Nada menghela napas saat tubuh mereka terlepas.

"Eh, eh, lo kenapa?" Rama terkejut saat melihat tubuh Nada luruh ke lantai, ia kembali memegang bahu Nada.

"Istirahat bentar, Kak. Kalau Kak Rama buru-buru, duluan aja," balas Nada santai sambil meluruskan kaki.

"Nggak, santai aja kalau sama gue." Rama juga ikut duduk di samping Nada, mereka diam dalam pikiran masing-masing.
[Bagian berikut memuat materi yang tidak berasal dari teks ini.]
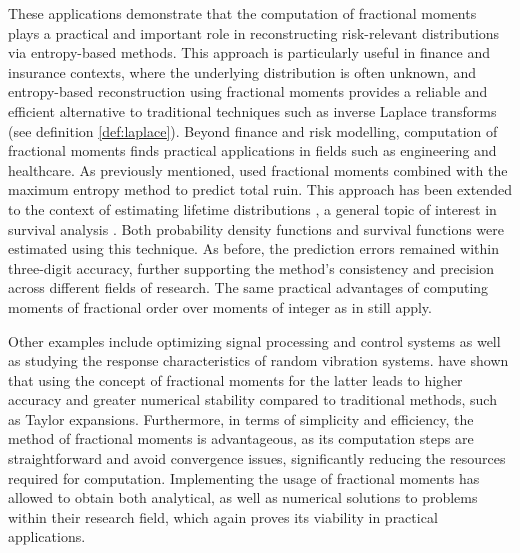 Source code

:  These applications demonstrate that the computation of fractional moments plays a practical and important role in reconstructing risk-relevant distributions via entropy-based methods. This approach is particularly useful in finance and insurance contexts, where the underlying distribution is often unknown, and entropy-based reconstruction using fractional moments provides a reliable and efficient alternative to traditional techniques such as inverse Laplace transforms (see definition \ref{def:laplace}).
\newline
Beyond finance and risk modelling, computation of fractional moments finds practical applications in fields such as engineering and healthcare. As previously mentioned, \citet{gyzl2013} used fractional moments combined with the maximum entropy method to predict total ruin. This approach has been extended to the context of estimating lifetime distributions \citep{gyzl2024}, a general topic of interest in survival analysis \citep{clark2003}. Both probability density functions and survival functions were estimated using this technique. As before, the prediction errors remained within three-digit accuracy, further supporting the method’s consistency and precision across different fields of research. The same practical advantages of computing moments of fractional order over moments of integer as in \citet{gyzl2013} still apply.

Other examples include optimizing signal processing and control systems as well as studying the response characteristics of random vibration systems. \citet{wang2025} have shown that using the concept of fractional moments for the latter leads to higher  accuracy and greater numerical stability compared to traditional methods, such as Taylor expansions. Furthermore, in terms of simplicity and efficiency, the method of fractional moments is advantageous, as its computation steps are straightforward and avoid convergence issues, significantly reducing the resources required for computation. Implementing the usage of fractional moments has allowed \citet{wang2025} to obtain both analytical, as well as numerical solutions to problems within their research field, which again proves its viability in practical applications. 

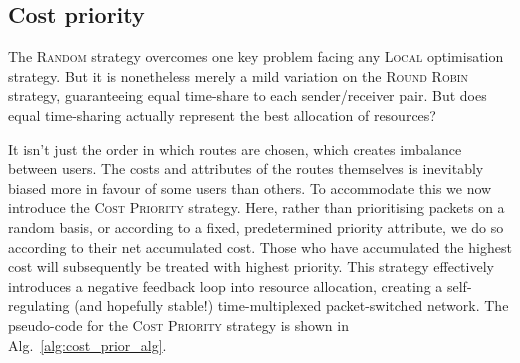 \documentclass[aps, rmp, twocolumn, amsmath, amssymb, nofootinbib, superscriptaddress, longbibliography, floatfix, table-of-contents, eqsecnum]{revtex4-1}
\begin{document}
%
%

\subsection{Cost priority} \label{sec:cost_priority} 

The \textsc{Random} strategy overcomes one key problem facing any \textsc{Local} optimisation strategy. But it is nonetheless merely a mild variation on the \textsc{Round Robin} strategy, guaranteeing equal time-share to each sender/receiver pair. But does equal time-sharing actually represent the best allocation of resources?

It isn't just the order in which routes are chosen, which creates imbalance between users. The costs and attributes of the routes themselves is inevitably biased more in favour of some users than others. To accommodate this we now introduce the \textsc{Cost Priority} strategy. Here, rather than prioritising packets on a random basis, or according to a fixed, predetermined priority attribute, we do so according to their net accumulated cost. Those who have accumulated the highest cost will subsequently be treated with highest priority. This strategy effectively introduces a negative feedback loop into resource allocation, creating a self-regulating (and hopefully stable!) time-multiplexed packet-switched network. The pseudo-code for the \textsc{Cost Priority} strategy is shown in Alg.~\ref{alg:cost_prior_alg}.
\end{document}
"Gue boleh main ke rumah lo nggak?" Pertanyaan Rama membuyarkan suasana sunyi antara keduanya.

"Eh? Main? Ma-maksudnya gimana, ya, Kak?" Nada terpaksa menatap wajah yang hampir setiap malam gadis itu pikirkan.

"Gue pingin ketemu keluarga lo, Nad. Gue mau minta maaf karena udah buat lo kayak gini."

"Nggah usah, Kak. Aku udah nggak apa-apa. Kak Rama fokus belajar aja, nggak usah mikirin masalah kemarin." Gadis itu menelan ludah mendengar ucapan Rama. Seolah tak ada beban.

"Tapi, Nad ...."

"Udahlah, Kak, jangan dibahas terus. Aku nggak mau ketemu lagi kalo Kak Rama bahas ini." Nada mencoba berdiri sendiri dengan susah. "Aku bisa sendiri, Kak," sergah Nada saat Rama ingin membantunya.

"Kalau lo nolak bantuan gue, gue bakalan datang ke rumah lo." Akhirnya Nada memilih bungkam dan membiarkan Rama membantunya hingga tangga terakhir.

"Lo tunggu di sini, gue ambil motor dulu. Ingat, jangan ke mana-mana, kalau nggak mau gue ada di rumah lo." Rama pergi setelah memberi ancaman maut untuk Nada.